[Records to process]

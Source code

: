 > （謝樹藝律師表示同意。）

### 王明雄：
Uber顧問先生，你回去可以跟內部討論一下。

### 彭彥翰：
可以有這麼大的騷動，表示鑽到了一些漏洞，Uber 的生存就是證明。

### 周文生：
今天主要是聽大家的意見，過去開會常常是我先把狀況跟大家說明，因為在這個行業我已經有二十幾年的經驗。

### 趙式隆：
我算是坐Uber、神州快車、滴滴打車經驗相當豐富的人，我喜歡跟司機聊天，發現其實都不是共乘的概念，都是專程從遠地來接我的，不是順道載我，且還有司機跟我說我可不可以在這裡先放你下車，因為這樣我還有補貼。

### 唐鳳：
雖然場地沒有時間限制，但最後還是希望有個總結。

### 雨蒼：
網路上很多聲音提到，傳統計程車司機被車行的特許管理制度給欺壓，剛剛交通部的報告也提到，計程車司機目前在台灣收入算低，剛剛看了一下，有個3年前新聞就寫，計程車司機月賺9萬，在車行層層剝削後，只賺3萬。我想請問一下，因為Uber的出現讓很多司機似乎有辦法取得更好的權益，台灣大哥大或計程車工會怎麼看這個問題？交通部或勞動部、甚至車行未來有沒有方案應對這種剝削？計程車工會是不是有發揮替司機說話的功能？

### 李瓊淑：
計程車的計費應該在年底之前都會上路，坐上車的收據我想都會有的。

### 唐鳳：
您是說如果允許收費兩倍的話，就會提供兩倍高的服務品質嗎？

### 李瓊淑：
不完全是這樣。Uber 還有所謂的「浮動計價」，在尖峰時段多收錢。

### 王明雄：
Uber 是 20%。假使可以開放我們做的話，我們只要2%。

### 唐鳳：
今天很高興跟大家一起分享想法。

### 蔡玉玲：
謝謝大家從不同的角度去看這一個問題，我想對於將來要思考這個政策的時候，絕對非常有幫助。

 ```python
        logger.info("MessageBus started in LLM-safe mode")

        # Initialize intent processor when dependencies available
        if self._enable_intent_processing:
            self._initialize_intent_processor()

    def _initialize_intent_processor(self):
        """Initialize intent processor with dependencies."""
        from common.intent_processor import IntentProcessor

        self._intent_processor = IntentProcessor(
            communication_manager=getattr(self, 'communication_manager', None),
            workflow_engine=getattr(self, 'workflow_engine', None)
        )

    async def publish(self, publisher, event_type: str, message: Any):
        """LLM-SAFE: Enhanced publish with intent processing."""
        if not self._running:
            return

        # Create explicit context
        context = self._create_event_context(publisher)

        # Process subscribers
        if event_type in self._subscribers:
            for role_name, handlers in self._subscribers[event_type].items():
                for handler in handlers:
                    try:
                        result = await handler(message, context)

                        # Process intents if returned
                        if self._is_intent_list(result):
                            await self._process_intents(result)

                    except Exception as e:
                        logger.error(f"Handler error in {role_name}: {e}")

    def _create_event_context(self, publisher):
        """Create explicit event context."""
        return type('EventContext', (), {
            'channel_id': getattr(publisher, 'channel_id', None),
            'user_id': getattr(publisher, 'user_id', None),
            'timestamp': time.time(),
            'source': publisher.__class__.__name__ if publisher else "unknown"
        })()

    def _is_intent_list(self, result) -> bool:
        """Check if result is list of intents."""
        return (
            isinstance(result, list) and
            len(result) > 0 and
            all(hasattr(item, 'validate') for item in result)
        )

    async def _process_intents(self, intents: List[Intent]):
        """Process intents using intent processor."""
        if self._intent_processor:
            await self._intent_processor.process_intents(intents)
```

[/Records to process]

Task objective = The word "await" appears in some lines of the records. Please work out how many and reply with that number only.

Result below = 3